--- Records for the exercise Enclosed Below ---

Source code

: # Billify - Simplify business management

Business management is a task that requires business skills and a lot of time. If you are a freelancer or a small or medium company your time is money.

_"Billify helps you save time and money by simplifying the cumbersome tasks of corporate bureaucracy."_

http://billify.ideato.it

--- End of Enclosed Records for the exercise ---
--- Records for the exercise Enclosed Below ---

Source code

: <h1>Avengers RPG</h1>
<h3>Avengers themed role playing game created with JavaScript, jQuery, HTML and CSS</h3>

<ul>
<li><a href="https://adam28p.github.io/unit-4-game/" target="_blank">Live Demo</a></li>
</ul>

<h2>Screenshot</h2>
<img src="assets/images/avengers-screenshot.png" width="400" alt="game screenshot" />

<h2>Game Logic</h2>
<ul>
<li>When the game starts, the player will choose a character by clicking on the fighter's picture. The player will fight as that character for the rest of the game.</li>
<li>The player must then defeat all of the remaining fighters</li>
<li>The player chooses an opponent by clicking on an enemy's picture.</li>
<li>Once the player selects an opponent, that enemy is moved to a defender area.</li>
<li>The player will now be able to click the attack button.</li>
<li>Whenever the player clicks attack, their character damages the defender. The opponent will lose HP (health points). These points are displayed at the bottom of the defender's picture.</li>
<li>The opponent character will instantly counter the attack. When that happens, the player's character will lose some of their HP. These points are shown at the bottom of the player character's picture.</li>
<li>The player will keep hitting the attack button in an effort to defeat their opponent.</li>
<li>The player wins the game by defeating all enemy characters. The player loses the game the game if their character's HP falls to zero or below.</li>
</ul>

--- End of Enclosed Records for the exercise ---
--- Records for the exercise Enclosed Below ---

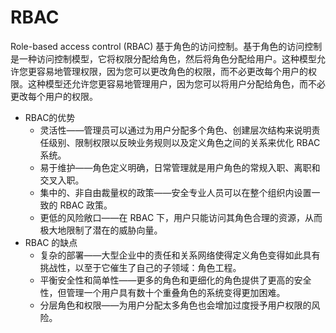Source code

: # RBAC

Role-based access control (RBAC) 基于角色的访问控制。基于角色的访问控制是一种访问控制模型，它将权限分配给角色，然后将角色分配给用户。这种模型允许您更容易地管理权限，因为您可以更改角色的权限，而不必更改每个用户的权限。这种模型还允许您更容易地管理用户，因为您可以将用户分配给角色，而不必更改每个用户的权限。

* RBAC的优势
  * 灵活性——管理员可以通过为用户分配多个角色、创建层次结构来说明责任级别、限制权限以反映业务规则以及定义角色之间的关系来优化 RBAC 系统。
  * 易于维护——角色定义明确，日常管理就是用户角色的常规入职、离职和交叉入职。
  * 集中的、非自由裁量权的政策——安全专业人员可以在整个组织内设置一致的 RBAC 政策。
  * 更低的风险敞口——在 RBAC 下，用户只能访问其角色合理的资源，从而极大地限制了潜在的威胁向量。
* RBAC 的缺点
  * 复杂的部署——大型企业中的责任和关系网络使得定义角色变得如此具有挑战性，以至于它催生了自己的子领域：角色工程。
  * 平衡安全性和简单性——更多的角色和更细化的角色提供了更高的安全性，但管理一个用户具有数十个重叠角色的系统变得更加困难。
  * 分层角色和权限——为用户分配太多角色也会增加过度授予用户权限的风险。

--- End of Enclosed Records for the exercise ---

■ Work required ■
Pull out all lines containing the word "opponent" from the entries above.

■ Reply to the task ■
<li>The player chooses an opponent by clicking on an enemy's picture.</li>
<li>Once the player selects an opponent, that enemy is moved to a defender area.</li>
<li>Whenever the player clicks attack, their character damages the defender. The opponent will lose HP (health points). These points are displayed at the bottom of the defender's picture.</li>
<li>The opponent character will instantly counter the attack. When that happens, the player's character will lose some of their HP. These points are shown at the bottom of the player character's picture.</li>
<li>The player will keep hitting the attack button in an effort to defeat their opponent.</li>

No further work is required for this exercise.